I'd have more respect for him if he actually owned up to his doping, but even so, he's allowed to ride his bike and show up at un-sanctioned events. By banning him from an event like Mt. Washington, who comes out on top? It would make the organizers look like tools for not allowing him to participate and you guys ***** that he shouldn't be there... 

All of you saints please step forward. Remember one other thing as you kneel to your Lance and Merckx shrines. Merckx got caught once and expelled from a Grand Tour and Lance just never got caught...


----------



## dclee (Nov 16, 2004)

To call the Mount Wasington Hill Climb a ride is pure B.S. This is a race pure and simple. They have time keeping, record keeping, and prizes. Heck last time Tyler set the course record - which is something you do not see in rides by the way - he won a car. That is a better prize than 99% of races in the States.

The guy was banned from racing for a period of time because he was a cheat. During this period of sanction the guy is continuing to race by entering unsanctioned events. It makes him look bad -i.e. no respect for rules, not surprising from an unremorseful cheat - and further makes cycling look bad since people who should be removed from the competitive side of the sport are still competing.

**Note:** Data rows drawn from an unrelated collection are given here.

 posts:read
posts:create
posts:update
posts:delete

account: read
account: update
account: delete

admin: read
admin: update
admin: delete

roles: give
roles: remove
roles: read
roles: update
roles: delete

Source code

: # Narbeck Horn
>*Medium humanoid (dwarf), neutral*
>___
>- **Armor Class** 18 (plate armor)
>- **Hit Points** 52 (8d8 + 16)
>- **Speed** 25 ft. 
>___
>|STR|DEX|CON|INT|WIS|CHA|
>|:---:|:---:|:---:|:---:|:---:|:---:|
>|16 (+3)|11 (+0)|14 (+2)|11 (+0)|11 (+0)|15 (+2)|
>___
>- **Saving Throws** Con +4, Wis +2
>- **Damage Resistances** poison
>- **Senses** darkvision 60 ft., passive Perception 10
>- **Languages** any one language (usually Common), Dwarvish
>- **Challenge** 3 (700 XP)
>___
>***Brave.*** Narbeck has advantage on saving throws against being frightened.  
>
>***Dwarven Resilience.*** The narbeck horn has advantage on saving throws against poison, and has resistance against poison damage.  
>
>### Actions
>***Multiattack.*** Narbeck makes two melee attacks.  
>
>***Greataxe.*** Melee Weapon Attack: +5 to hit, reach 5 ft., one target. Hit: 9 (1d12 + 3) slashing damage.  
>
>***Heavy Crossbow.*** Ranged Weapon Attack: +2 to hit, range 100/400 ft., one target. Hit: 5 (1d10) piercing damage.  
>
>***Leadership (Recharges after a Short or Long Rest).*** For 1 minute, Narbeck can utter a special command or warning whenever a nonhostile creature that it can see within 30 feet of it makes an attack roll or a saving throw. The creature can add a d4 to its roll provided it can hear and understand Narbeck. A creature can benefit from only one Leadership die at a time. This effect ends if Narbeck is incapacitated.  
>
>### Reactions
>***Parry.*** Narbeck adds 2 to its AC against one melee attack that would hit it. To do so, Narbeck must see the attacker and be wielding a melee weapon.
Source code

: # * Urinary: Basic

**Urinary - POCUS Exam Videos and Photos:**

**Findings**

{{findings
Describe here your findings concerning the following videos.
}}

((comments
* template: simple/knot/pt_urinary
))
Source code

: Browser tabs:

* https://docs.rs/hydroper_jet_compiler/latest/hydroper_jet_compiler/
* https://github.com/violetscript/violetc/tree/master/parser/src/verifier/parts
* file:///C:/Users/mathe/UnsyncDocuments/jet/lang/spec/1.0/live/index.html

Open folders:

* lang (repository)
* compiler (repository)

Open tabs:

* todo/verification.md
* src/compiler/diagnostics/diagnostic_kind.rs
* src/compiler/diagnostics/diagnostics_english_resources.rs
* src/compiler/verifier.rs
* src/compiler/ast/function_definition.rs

The UCI has looked very unfavourable on this type of behaviour in the past, as they should. TH tried to set up an unsanctioned race series by paying the insurance costs. The UCI properly said a ban from racing is a ban from racing and threatened to sanction those who participated in a series with the cheat. 

It looks like this problem will not go away anytime soon, since Tyler will likely be banned for life from competitive cycling and thus will have to rely on either a job at a bike shop or the prizes from unsanctioned events in order to make a living.


----------



## Fogdweller (Mar 26, 2004)

Yes, I worship at the alter of Merckx and if you knew anything about the circumstances of the '69 Giro, you wouldn't have included it in this thread. As for Armstrong, I tend to agree with you, that he never got caught. We'll never know for sure and he seems to spend a ton to make sure we never do. Just my opinion... nothing more.


----------



## ultimobici (Jul 16, 2005)

howiefelthersnatch said:


> You guys are reading too much into this whole thing.
> He's an ex-pro, who happened to get caught for doping, and he showed up to do a RIDE. It's not a sanctioned race!!! Now, he's just a famous, or infamous, guy on a bike.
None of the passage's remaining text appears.